Wieder Tabakanbau ab 2013 in Lorsch

Tabakscheune gefüllt - einstmals gab es reiche Ernte

In Lorsch tut sich was … Auf den Spuren der Stadtgeschichte pirscht seit längerem das 2011 neu eingerichtete Kultur- und Tourismus-Amt – nicht nur wegen des bevorstehenden Stadtjubiläums. Themen wie sie für Lorsch spezifisch sind werden ausgegraben und neu belebt. So auch das Thema Tabak. Denn dreihundert Jahre lang war Lorsch geprägt vom Tabakanbau und von der Zigarrenherstellung.

Die Pflanze, deren Samen so fein ist, dass man ihn selbst im gequollenen Zustand noch mit Grieß oder Sand vermischen muss, um ihn überhaupt säen zu können, wächst innerhalb eines knappen halben Jahres auf Übermannsgröße und steigert damit ihr Gewicht um das 24.000.000-Fache! Sie bestimmte mit ihrem Wachstum einst maßgeblich den Rhythmus und viele der dörflichen Rituale in Lorsch.

Altes Wissen – neu belebt
Seit Ende der 1980er Jahre wird in Lorsch kein Tabak mehr angebaut, die Tabakverwertung erlosch schon 1983. Doch beides steht beispielgebend für ein Stück Agrargeschichte wie für die Industrialisierung. Ein Stück von all dem soll wieder lebendig und nachvollziehbar werden. Denn 2013 wird es wieder ein Tabakfeld in Lorsch geben. Und interessierte Bürgerinnen und Bürger sollen sich beteiligen können. Im Klosterfeld gelegen, direkt vor der einzig noch verbliebenen Tabakscheune und längs der geplanten Kulturachse, wird unter Federführung des KULTour-Amtes und mit der sachkundigen Hilfe von zwei Projektleitern wieder Geudertheimer Tabak, der traditionelle Zigarrentabak, angebaut.

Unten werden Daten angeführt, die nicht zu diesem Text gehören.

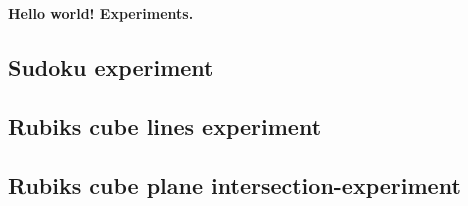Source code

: \documentclass[../../main]{subfiles}
\begin{document}
\textbf{Hello world! Experiments.}

\subsection{Sudoku experiment}

\newpage

\subsection{Rubiks cube lines experiment}

\newpage

\subsection{Rubiks cube plane intersection-experiment}

\newpage
\end{document}
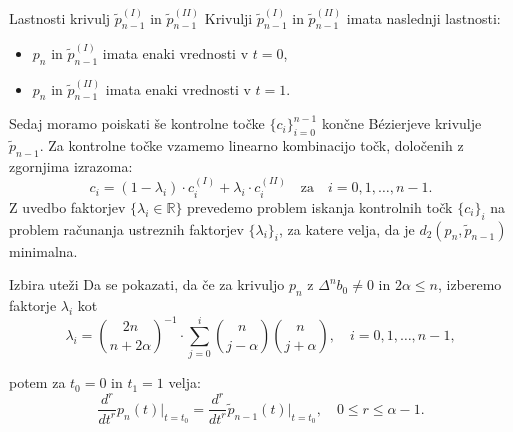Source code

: \documentclass{beamer}
\begin{document}
\begin{frame}{Lastnosti krivulj \(\tilde{p}_{n-1}^{(I)}\) in \(\tilde{p}_{n-1}^{(II)}\)}
    Krivulji \(\tilde{p}_{n-1}^{(I)}\) in \(\tilde{p}_{n-1}^{(II)}\) imata naslednji lastnosti:
    \begin{itemize}
        \item \(p_n\) in \(\tilde{p}_{n-1}^{(I)}\) imata enaki vrednosti v \(t = 0\),
        \item \(p_n\) in \(\tilde{p}_{n-1}^{(II)}\) imata enaki vrednosti v \(t = 1\).
    \end{itemize}
\end{frame}


\begin{frame}
  Sedaj moramo poiskati še kontrolne točke $\{c_i\}_{i=0}^{n-1}$ končne Bézierjeve krivulje $\tilde{p}_{n-1}$.
  Za kontrolne točke vzamemo linearno kombinacijo točk, določenih z zgornjima izrazoma:
  \[ c_i = (1 - \lambda_i) \cdot c_i^{(I)} + \lambda_i \cdot c_i^{(II)} \quad \text{za} \quad i = 0, 1, \ldots, n - 1. \]
  Z uvedbo faktorjev $\{\lambda_i \in \mathbb{R}\}$ prevedemo problem iskanja kontrolnih točk $\{c_i\}_i$ na problem računanja ustreznih faktorjev $\{\lambda_i\}_i$, za katere velja, da je $d_2(p_n, \tilde{p}_{n-1})$ minimalna.
\end{frame}

\begin{frame}{Izbira uteži}
   Da se pokazati, da če za krivuljo $p_n$ z $\Delta^n b_0 \neq 0$ in $2\alpha \leq n$, izberemo faktorje $\lambda_i$ kot
\[
\lambda_i = \binom{2n}{n + 2\alpha}^{-1} \cdot \sum_{j=0}^i \binom{n}{j - \alpha} \binom{n}{j + \alpha}, \quad i = 0, 1, \ldots, n - 1,
\]

    potem za $t_0 = 0$ in $t_1 = 1$ velja:
    \[
    \frac{d^r}{dt^r} p_n(t) \bigg|_{t=t_0} = \frac{d^r}{dt^r} \tilde{p}_{n-1}(t) \bigg|_{t=t_0}, \quad 0 \leq r \leq \alpha - 1.
    \]
\end{frame}
\end{document}
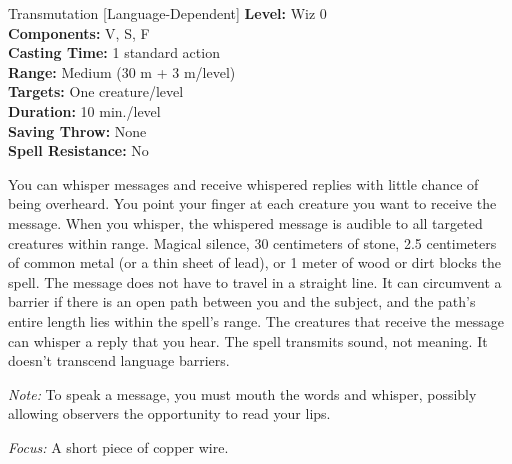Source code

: {Transmutation [Language-Dependent]}
{
	\textbf{Level:}
	Wiz 0\\
	\textbf{Components:}
	V, S, F\\
	\textbf{Casting Time:}
	1 standard action\\
	\textbf{Range:}
	Medium (30 m + 3 m/level)\\
	\textbf{Targets:}
	One creature/level\\
	\textbf{Duration:}
	10 min./level\\
	\textbf{Saving Throw:}
	None\\
	\textbf{Spell Resistance:}
	No\\
}
{
	You can whisper messages and receive whispered replies with little chance of being overheard. You point your finger at each creature you want to receive the message. When you whisper, the whispered message is audible to all targeted creatures within range. Magical silence, 30 centimeters of stone, 2.5 centimeters of common metal (or a thin sheet of lead), or 1 meter of wood or dirt blocks the spell. The message does not have to travel in a straight line. It can circumvent a barrier if there is an open path between you and the subject, and the path's entire length lies within the spell's range. The creatures that receive the message can whisper a reply that you hear. The spell transmits sound, not meaning. It doesn't transcend language barriers.

	\textit{Note:} To speak a message, you must mouth the words and whisper, possibly allowing observers the opportunity to read your lips.

	\textit{Focus:}
	A short piece of copper wire.

}
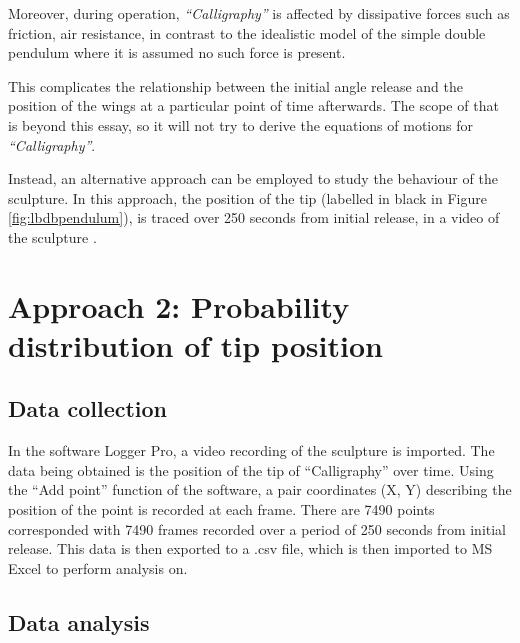 \documentclass[a4paper,12pt]{article}
\begin{document}
Moreover, during operation, \textit{“Calligraphy”} is affected by dissipative forces such as friction, air resistance, in contrast to the idealistic model of the simple double pendulum where it is assumed no such force is present.

This complicates the relationship between the initial angle release and the position of the wings at a particular point of time afterwards. The scope of that is beyond this essay, so it will not try to derive the equations of motions for \textit{“Calligraphy”}. 

Instead, an alternative approach can be employed to study the behaviour of the sculpture. In this approach, the position of the tip (labelled in black in Figure \ref{fig:lbdbpendulum}), is traced over 250 seconds from initial release, in a video of the sculpture \cite{roy-2021}.

\section{Approach 2: Probability distribution of tip position}
\subsection{Data collection}

In the software Logger Pro, a video recording of the sculpture \cite{roy-2021} is imported. The data being obtained is the position of the tip of “Calligraphy” over time. Using the “Add point” function of the software, a pair coordinates (X, Y) describing the position of the point is recorded at each frame. There are 7490 points corresponded with 7490 frames recorded over a period of 250 seconds from initial release. This data is then exported to a .csv file, which is then imported to MS Excel to perform analysis on.

\subsection{Data analysis}
\end{document}
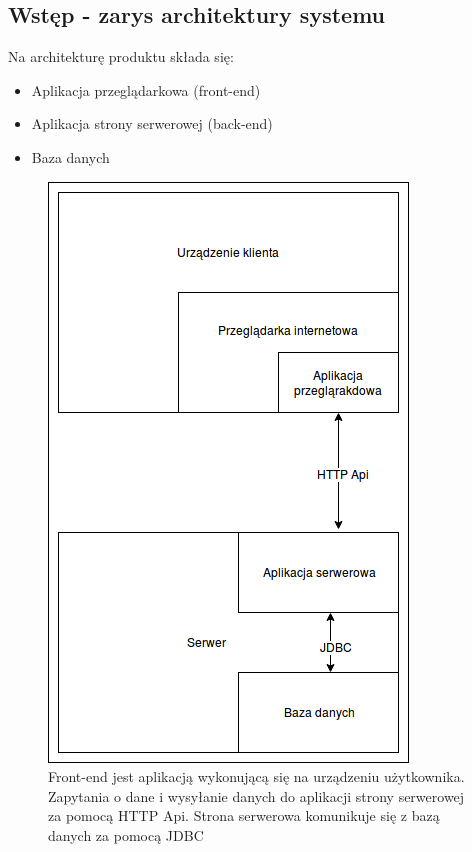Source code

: \documentclass[polish,12pt]{aghthesis}
\begin{document}
\subsection{Wstęp - zarys architektury systemu}
Na architekturę produktu składa się:
\begin{itemize}
    \item Aplikacja przeglądarkowa (front-end)
    \item Aplikacja strony serwerowej (back-end)
    \item Baza danych
\end{itemize}


\begin{figure}[H]
    \centering
    \includegraphics{komunikacja-serwer-klient-okolny}
    \caption{Front-end jest aplikacją wykonującą się na urządzeniu użytkownika. Zapytania o dane i wysyłanie danych do aplikacji strony serwerowej za pomocą HTTP Api. Strona serwerowa komunikuje się z bazą danych za pomocą JDBC}
    \label{fig:my_label}
\end{figure}
\end{document}
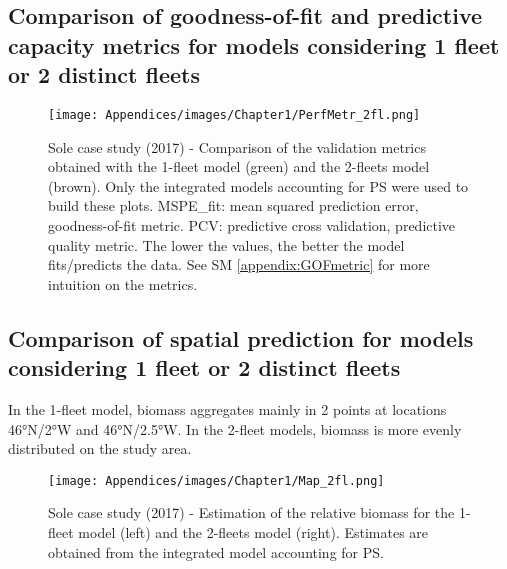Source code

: \newpage

\subsection{Comparison of goodness-of-fit and predictive capacity metrics for models considering 1 fleet or 2 distinct fleets }\label{appendix:PerfMetr_2fl}

\begin{figure}[H]
   \begin{center}
      \texttt{[image: Appendices/images/Chapter1/PerfMetr\_2fl.png]}
   \end{center}
   \caption[Sole case study (2017) - Comparison of the validation metrics obtained with the 1-fleet model and the 2-fleets model.]
   {Sole case study (2017) - Comparison of the validation metrics obtained with the 1-fleet model (green) and the 2-fleets model (brown). Only the integrated models accounting for PS were used to build these plots. MSPE_fit: mean squared prediction error, goodness-of-fit metric. PCV: predictive cross validation, predictive quality metric. The lower the values, the better the model fits/predicts the data. See SM \ref{appendix:GOFmetric} for more intuition on the metrics.}
   \label{fig:PerfMetr_2fl}
\end{figure}

\newpage

\subsection{Comparison of spatial prediction for models considering 1 fleet or 2 distinct fleets}\label{appendix:Map_2fl}

In the 1-fleet model, biomass aggregates mainly in 2 points at locations 46°N/2°W and 46°N/2.5°W. In the 2-fleet models, biomass is more evenly distributed on the study area.

\begin{figure}[H]
   \begin{center}
      \texttt{[image: Appendices/images/Chapter1/Map\_2fl.png]}
   \end{center}
   \caption[Sole case study (2017) - Estimation of the relative biomass for the 1-fleet model and the 2-fleets model.]
   {Sole case study (2017) - Estimation of the relative biomass for the 1-fleet model (left) and the 2-fleets model (right). Estimates are obtained from the integrated model accounting for PS.}
   \label{fig:Map_2fl}
\end{figure}

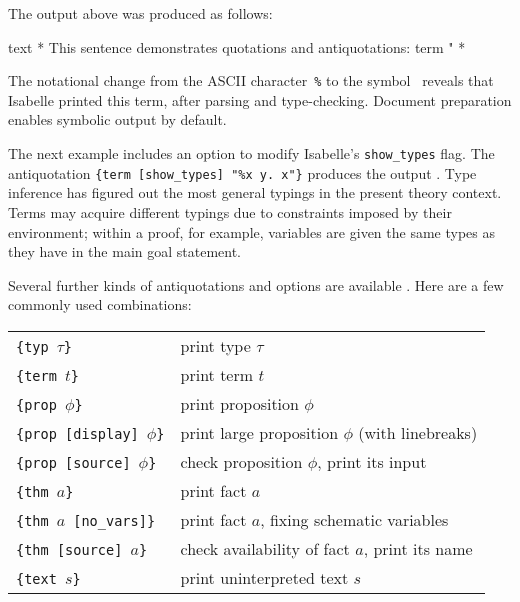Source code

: \begin{isabellebody}
\begin{isamarkuptext}
  \medskip\noindent The output above was produced as follows:
  \begin{ttbox}
text {\ttlbrace}*
  This sentence demonstrates quotations and antiquotations:
  {\at}{\ttlbrace}term "%
*{\ttrbrace}
  \end{ttbox}\vspace{-\medskipamount}

  The notational change from the ASCII character~\verb,%, to the
  symbol~\isa{{\isasymlambda}} reveals that Isabelle printed this term, after
  parsing and type-checking.  Document preparation enables symbolic
  output by default.

  \medskip The next example includes an option to modify Isabelle's
  \verb,show_types, flag.  The antiquotation
  \texttt{{\at}}\verb,{term [show_types] "%x y. x"}, produces the
  output .  Type inference has figured
  out the most general typings in the present theory context.  Terms
  may acquire different typings due to constraints imposed by their
  environment; within a proof, for example, variables are given the
  same types as they have in the main goal statement.

  \medskip Several further kinds of antiquotations and options are
  available \cite{isabelle-sys}.  Here are a few commonly used
  combinations:

  \medskip

  \begin{tabular}{ll}
  \texttt{\at}\verb,{typ,~$\tau$\verb,}, & print type $\tau$ \\
  \texttt{\at}\verb,{term,~$t$\verb,}, & print term $t$ \\
  \texttt{\at}\verb,{prop,~$\phi$\verb,}, & print proposition $\phi$ \\
  \texttt{\at}\verb,{prop [display],~$\phi$\verb,}, & print large proposition $\phi$ (with linebreaks) \\
  \texttt{\at}\verb,{prop [source],~$\phi$\verb,}, & check proposition $\phi$, print its input \\
  \texttt{\at}\verb,{thm,~$a$\verb,}, & print fact $a$ \\
  \texttt{\at}\verb,{thm,~$a$~\verb,[no_vars]}, & print fact $a$, fixing schematic variables \\
  \texttt{\at}\verb,{thm [source],~$a$\verb,}, & check availability of fact $a$, print its name \\
  \texttt{\at}\verb,{text,~$s$\verb,}, & print uninterpreted text $s$ \\
  \end{tabular}


\end{isamarkuptext}
\end{isabellebody}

Mit Bernhard Stroick und Thomas Schumacher konnten zwei „Tabakbegeisterte“ gewonnen werden. Beides übrigens überzeugte Nichtraucher! Und um den Tabak als Droge geht es hier auch zu allerletzt. Wer aber Lust dazu hat, Tabakpflanzer oder Tabakpflanzerin für ein Jahr zu werden, kann den Wachstumszyklus dieser Ausnahmepflanze und damit alle Pflanz-, Pflege,- und Erntevorgänge miterleben. Die Arbeiten sollen möglichst händisch verrichtet werden, das Anbaufeld ist mit 800 m2 dabei überschaubar. „Wir fangen klein an“, so Thomas Schumacher, „wollen einfach mal sehen, wie wir zurecht kommen.“ Der angehende Forstwirtschaftsstudent hegt die Liebe zum Tabak aus seiner Familiengeschichte heraus: Der Großvater war Tabakbauer. Bernhard Stroick hingegen näherte sich der amerikanischen Importpflanze über die museale Schiene: Seit Jahren ist er der Tabakexperte des Heimat- und Kulturvereins und betreut damit Deutschlands größtes Tabakmuseum im Lorscher MUZ.

Heimat – mal ganz anders!
Nachdem in ganz Südhessen der Tabakanbau zum Erliegen kam, möchte Lorsch gerne wieder an diese prägende Tradition anknüpfen. „Für uns ist das wichtigste das soziale Erleben bei einer sehr erdverbundenen, einfachen und traditionellen Tätigkeit“, so KULTour-Amtsleiterin Gabi Dewald. „Dass Leute wieder gemeinsam auf ein Feld gehen, um es zu beackern und zu ernten. Diese Erfahrung einen Sommer lang zu machen, die Stadt und ihre Geschichte mal von einer ganz anderen Seite und vielleicht auch mal ganz andere Leute kennen zu lernen, sich einem anderen Rhythmus anzugleichen – das wird damit möglich.“ Und natürlich, einiges an Wissen zu erlangen. Dass es keine Schinderei gibt, dafür sorgt das überschaubare Ausmaß des Feldes und dass schwere Arbeiten wie etwa die Bodenvorbereitungen von Maschinen übernommen werden. Interessant wird die Handarbeit, wenn es um die Pflege der Pflanzen geht und natürlich um das Einbringen der Tabakblätter.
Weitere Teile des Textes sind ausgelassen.